(Saved entries)
======
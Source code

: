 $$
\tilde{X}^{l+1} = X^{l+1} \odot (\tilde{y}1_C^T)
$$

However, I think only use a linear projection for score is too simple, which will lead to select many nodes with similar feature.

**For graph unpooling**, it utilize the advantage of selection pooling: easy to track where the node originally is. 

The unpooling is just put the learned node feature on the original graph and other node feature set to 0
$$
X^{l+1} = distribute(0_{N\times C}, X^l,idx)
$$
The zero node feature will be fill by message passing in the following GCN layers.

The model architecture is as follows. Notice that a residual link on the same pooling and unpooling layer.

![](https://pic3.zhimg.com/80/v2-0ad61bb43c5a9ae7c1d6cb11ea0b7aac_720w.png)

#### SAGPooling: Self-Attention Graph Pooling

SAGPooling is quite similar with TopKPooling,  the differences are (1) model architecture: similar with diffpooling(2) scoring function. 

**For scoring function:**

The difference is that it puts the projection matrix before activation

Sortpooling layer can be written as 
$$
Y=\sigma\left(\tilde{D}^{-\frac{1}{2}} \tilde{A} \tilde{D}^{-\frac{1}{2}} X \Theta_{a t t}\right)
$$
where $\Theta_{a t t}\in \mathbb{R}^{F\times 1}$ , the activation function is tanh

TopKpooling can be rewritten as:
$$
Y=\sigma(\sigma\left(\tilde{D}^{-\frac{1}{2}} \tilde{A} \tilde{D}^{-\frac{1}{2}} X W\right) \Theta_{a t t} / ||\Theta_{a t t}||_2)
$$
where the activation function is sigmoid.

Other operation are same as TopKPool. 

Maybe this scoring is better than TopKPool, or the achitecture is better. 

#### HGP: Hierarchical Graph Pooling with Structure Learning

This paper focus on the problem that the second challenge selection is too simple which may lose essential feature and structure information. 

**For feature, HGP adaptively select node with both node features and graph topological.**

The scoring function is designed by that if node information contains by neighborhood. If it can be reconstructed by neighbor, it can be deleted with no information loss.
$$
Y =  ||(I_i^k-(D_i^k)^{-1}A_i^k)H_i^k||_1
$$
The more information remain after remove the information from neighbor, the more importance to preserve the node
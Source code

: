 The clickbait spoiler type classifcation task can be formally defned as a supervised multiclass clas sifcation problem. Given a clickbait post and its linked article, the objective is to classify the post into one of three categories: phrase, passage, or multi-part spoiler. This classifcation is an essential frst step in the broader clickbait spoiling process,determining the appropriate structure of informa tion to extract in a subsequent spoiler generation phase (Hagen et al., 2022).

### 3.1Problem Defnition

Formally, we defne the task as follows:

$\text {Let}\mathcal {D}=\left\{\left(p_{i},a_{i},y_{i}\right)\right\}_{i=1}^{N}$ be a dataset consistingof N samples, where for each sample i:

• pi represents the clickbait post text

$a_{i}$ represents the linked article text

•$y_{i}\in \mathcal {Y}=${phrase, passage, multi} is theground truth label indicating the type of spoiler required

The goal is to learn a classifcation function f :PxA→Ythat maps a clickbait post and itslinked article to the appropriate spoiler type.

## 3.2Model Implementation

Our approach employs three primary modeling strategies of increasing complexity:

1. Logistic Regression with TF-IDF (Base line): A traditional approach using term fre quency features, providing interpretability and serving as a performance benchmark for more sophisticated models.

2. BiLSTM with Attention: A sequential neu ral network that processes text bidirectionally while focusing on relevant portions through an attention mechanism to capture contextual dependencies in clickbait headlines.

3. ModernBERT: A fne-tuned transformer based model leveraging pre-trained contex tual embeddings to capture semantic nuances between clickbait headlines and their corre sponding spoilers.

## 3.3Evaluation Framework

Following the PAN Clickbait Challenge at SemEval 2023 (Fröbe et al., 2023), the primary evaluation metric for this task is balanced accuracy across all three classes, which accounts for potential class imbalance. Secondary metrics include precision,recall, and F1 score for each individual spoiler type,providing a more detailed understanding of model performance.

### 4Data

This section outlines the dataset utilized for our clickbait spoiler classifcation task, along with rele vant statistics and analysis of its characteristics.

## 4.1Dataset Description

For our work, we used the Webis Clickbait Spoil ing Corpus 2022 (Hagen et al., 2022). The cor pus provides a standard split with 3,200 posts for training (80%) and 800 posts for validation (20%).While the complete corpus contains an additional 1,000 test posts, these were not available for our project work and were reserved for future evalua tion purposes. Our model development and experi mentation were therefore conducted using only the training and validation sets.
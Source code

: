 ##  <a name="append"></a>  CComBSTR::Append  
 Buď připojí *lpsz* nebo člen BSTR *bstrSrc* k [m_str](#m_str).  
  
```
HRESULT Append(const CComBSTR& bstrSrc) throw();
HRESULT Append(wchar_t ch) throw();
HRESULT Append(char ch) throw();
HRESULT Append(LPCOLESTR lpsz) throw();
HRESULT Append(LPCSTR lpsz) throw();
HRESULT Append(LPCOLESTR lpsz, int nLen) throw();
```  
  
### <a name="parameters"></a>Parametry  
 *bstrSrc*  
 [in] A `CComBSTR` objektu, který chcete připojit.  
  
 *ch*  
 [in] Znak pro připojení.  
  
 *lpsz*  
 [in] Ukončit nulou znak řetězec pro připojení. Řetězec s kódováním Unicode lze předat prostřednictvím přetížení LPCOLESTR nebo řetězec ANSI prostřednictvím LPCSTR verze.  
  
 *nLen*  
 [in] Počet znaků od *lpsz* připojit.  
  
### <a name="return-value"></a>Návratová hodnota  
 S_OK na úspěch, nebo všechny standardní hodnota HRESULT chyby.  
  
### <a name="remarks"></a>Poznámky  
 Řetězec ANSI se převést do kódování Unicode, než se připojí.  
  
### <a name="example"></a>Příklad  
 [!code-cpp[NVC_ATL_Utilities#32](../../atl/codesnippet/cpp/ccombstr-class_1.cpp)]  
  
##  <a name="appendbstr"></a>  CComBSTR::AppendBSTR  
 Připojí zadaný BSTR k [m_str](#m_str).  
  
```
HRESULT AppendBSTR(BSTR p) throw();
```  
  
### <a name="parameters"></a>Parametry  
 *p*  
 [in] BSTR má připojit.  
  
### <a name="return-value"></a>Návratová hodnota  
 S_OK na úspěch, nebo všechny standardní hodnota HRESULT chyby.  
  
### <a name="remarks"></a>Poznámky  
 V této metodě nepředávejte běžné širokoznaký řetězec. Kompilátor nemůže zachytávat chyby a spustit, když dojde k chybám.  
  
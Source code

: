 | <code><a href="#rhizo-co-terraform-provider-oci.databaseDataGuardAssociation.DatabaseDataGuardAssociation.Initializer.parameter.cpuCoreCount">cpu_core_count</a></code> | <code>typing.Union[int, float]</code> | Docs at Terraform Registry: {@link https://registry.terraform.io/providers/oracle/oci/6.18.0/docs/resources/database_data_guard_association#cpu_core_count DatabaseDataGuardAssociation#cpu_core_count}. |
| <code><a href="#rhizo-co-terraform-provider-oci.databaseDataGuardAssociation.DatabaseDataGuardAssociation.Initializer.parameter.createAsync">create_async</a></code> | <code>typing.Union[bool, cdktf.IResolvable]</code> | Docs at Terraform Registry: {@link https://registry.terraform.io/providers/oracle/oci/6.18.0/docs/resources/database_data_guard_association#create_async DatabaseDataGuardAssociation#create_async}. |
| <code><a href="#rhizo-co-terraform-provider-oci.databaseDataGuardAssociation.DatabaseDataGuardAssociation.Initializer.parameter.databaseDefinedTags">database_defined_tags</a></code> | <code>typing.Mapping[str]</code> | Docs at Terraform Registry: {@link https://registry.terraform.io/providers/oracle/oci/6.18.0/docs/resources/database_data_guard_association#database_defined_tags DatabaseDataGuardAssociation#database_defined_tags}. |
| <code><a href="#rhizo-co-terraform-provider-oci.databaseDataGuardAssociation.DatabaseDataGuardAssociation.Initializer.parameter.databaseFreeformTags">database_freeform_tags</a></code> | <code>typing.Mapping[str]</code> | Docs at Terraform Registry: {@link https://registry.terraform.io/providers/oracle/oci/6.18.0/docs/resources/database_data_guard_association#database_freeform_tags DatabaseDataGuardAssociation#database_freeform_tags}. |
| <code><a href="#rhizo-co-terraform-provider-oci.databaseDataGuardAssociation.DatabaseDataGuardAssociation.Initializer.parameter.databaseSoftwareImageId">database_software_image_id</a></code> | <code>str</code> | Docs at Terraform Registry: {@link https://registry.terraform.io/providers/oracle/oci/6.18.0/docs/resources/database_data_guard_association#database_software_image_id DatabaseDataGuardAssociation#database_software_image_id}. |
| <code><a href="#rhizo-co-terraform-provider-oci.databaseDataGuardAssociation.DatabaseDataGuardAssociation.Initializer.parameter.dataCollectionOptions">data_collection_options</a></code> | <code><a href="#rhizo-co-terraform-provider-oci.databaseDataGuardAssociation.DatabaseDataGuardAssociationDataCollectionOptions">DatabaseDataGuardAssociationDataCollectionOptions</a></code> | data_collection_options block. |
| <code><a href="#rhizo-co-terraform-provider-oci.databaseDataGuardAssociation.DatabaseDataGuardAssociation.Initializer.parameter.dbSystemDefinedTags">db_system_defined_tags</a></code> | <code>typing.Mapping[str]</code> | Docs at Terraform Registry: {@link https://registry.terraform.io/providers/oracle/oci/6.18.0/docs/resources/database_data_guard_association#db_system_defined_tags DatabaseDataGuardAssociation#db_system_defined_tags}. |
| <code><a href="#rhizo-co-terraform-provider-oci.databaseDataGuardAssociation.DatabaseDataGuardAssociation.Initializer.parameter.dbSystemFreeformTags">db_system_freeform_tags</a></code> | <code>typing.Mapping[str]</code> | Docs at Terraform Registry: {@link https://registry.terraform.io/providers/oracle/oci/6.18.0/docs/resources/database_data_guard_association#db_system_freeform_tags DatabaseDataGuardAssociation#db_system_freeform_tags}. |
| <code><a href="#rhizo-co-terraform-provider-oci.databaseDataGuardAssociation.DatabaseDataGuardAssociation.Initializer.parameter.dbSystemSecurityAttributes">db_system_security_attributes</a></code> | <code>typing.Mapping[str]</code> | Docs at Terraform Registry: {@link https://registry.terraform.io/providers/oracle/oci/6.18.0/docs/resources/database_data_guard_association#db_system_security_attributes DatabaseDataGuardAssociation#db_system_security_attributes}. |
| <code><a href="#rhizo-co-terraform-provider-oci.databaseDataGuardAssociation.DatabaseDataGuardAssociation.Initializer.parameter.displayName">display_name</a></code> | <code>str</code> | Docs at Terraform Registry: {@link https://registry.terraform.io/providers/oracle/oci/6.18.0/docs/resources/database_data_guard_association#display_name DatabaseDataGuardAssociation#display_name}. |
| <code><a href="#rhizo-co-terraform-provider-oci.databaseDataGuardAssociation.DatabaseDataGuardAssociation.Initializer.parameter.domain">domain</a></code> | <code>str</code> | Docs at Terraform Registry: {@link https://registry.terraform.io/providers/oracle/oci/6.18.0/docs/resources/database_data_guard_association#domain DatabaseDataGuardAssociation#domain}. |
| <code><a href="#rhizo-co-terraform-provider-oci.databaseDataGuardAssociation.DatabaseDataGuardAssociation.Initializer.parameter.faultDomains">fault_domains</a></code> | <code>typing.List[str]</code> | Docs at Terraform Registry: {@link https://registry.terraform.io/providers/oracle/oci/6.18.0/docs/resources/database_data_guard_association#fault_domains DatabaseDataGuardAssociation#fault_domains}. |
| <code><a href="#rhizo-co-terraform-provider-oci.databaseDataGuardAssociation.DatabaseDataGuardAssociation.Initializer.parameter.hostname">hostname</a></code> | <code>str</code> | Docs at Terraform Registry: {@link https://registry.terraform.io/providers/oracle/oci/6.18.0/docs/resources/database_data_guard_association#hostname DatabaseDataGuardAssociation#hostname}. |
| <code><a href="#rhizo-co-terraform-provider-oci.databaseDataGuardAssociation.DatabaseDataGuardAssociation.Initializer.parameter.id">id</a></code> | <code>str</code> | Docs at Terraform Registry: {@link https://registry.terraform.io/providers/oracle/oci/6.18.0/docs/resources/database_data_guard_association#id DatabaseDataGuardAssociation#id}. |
======
Every line above in which the word "throw" occurs needs to be copied.

**ANSWER TO THIS PROBLEM:**
HRESULT Append(const CComBSTR& bstrSrc) throw();
HRESULT Append(wchar_t ch) throw();
HRESULT Append(char ch) throw();
HRESULT Append(LPCOLESTR lpsz) throw();
HRESULT Append(LPCSTR lpsz) throw();
HRESULT Append(LPCOLESTR lpsz, int nLen) throw();
HRESULT AppendBSTR(BSTR p) throw();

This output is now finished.